= Your task =
What you return should be each line of the data containing the string "entity".
[[ Data for the task, beginning ]]
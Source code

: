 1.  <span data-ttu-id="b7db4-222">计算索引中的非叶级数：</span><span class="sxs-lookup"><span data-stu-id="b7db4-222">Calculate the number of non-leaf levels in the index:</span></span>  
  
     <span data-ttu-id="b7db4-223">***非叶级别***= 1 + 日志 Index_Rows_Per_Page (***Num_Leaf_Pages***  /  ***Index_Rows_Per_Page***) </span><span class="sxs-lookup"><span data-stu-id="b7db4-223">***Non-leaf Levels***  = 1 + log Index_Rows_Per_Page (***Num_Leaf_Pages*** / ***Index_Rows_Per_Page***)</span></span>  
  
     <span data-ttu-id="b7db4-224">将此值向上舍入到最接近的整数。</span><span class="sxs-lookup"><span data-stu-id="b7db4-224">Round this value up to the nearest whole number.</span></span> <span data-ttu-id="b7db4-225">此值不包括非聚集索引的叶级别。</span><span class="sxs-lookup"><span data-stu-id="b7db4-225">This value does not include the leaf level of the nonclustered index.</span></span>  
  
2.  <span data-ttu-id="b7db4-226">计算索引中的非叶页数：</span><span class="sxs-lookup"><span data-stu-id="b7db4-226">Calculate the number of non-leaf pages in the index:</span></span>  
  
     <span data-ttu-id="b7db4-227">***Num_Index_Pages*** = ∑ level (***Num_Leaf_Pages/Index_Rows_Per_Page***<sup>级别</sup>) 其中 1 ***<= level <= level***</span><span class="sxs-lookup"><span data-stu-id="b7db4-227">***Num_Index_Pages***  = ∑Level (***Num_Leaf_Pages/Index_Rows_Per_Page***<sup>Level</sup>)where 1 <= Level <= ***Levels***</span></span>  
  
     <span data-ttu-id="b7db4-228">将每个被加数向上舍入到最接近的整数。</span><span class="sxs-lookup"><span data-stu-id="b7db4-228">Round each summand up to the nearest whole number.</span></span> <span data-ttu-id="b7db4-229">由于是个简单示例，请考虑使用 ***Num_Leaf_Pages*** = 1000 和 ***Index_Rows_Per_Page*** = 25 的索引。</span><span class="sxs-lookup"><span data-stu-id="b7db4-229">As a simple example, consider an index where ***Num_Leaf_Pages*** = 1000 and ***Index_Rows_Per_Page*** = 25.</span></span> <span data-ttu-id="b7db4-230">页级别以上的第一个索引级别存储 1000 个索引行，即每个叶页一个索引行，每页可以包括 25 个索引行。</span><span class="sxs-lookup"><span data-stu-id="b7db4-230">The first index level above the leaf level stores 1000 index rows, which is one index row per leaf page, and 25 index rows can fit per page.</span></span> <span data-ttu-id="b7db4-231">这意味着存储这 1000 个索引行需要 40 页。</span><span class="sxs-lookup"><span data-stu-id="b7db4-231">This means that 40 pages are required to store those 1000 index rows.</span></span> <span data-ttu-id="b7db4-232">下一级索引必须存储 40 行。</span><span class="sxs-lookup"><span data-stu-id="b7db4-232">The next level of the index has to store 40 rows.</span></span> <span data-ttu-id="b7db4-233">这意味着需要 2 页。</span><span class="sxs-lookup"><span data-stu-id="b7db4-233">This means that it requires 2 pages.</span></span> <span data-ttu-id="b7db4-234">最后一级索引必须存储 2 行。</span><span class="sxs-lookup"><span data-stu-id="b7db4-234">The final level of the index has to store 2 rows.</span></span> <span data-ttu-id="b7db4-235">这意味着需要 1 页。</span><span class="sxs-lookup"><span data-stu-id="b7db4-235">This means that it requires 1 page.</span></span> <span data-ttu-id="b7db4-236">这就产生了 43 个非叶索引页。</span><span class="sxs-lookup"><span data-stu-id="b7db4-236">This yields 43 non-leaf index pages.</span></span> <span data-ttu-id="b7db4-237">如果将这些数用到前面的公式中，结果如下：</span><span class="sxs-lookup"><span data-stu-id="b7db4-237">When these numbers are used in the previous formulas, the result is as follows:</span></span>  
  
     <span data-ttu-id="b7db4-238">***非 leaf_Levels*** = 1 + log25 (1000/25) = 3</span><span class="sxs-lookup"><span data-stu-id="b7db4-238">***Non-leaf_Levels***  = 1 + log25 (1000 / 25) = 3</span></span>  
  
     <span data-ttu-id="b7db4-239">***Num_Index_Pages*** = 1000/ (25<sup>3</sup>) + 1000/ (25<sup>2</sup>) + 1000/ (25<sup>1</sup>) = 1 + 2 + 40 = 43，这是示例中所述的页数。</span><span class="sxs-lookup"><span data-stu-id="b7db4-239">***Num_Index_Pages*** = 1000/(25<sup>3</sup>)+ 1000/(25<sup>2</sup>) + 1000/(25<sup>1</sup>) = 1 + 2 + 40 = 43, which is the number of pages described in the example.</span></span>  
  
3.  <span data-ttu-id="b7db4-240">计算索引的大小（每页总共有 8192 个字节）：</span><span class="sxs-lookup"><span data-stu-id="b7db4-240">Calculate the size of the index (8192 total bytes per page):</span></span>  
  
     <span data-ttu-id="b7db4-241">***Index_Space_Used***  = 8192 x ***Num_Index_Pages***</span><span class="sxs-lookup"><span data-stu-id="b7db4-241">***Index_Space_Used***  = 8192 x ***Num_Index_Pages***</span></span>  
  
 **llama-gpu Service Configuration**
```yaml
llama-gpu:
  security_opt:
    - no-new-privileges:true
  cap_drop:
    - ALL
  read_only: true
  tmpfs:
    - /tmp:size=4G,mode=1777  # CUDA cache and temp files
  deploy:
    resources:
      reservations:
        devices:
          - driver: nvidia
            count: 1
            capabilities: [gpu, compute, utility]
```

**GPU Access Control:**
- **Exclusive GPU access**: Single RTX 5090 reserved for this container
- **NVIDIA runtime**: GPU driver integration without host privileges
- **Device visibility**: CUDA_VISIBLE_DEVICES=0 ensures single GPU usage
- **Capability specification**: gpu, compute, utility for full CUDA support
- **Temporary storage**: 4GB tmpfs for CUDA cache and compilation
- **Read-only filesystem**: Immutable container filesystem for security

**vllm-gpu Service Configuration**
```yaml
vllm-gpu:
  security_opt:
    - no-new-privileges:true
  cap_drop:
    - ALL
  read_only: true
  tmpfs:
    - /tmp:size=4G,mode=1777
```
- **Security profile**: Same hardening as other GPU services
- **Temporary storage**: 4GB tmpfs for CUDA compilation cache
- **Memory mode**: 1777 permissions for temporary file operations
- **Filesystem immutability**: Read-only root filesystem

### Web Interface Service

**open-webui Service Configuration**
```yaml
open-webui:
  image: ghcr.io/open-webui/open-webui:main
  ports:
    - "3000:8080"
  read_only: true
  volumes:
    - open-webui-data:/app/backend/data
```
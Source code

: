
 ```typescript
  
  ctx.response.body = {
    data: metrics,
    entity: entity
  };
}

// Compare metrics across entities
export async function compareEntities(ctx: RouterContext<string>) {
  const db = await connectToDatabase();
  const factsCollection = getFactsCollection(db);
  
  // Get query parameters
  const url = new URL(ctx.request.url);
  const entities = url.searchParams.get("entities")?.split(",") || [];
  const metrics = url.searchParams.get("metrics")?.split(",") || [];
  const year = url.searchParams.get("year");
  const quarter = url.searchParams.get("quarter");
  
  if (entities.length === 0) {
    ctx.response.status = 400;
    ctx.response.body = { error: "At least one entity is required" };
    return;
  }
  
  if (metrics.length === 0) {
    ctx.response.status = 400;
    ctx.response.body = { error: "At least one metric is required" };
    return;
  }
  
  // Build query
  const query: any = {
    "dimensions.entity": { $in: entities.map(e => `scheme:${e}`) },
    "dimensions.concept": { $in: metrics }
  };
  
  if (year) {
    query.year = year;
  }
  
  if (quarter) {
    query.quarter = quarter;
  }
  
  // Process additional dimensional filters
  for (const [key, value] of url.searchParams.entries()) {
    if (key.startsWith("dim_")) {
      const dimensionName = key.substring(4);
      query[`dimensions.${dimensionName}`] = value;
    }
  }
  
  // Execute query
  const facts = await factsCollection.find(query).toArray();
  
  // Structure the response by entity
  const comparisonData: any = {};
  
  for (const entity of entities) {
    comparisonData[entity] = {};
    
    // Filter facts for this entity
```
[[ Data for the task, end ]]
= Exercise response =
    entity: entity
    ctx.response.body = { error: "At least one entity is required" };
    "dimensions.entity": { $in: entities.map(e => `scheme:${e}`) },
  // Structure the response by entity
  for (const entity of entities) {
    comparisonData[entity] = {};
    // Filter facts for this entity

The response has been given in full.